## SOURCE DATA
+ + + + + + +
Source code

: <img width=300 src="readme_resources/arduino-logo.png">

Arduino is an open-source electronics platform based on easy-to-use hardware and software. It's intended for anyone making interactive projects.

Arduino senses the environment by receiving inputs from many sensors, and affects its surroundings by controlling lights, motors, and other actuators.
+ + + + + + +
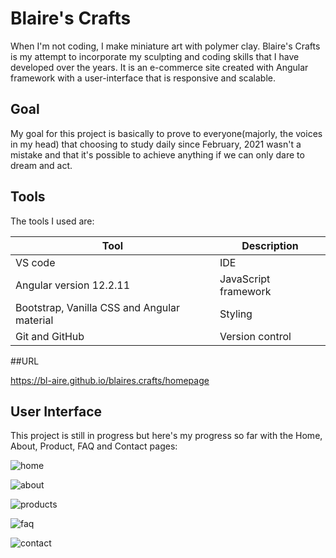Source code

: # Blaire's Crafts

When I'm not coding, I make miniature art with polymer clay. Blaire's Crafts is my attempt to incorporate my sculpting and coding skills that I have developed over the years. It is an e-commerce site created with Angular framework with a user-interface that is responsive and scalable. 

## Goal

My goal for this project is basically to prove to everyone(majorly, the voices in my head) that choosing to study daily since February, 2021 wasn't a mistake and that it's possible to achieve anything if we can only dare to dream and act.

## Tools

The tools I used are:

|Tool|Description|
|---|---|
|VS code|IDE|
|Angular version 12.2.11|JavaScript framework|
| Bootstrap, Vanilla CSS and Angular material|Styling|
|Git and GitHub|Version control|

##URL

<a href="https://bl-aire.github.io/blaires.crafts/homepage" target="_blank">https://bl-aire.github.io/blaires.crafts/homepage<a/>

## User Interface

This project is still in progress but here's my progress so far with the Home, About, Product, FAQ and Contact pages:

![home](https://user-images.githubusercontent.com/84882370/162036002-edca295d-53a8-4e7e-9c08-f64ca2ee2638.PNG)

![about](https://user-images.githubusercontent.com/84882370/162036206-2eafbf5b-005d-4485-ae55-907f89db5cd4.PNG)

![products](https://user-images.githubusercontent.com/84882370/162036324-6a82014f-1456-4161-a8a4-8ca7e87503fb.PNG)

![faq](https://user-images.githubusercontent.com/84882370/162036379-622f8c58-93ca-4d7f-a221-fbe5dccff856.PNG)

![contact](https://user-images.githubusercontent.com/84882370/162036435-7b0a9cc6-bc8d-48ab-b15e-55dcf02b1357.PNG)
+ + + + + + +
## ACTIVITY
In how many lines of the records does the word "Angular" occur? Reply with the number only.

## ANSWER TO THE PROBLEM
3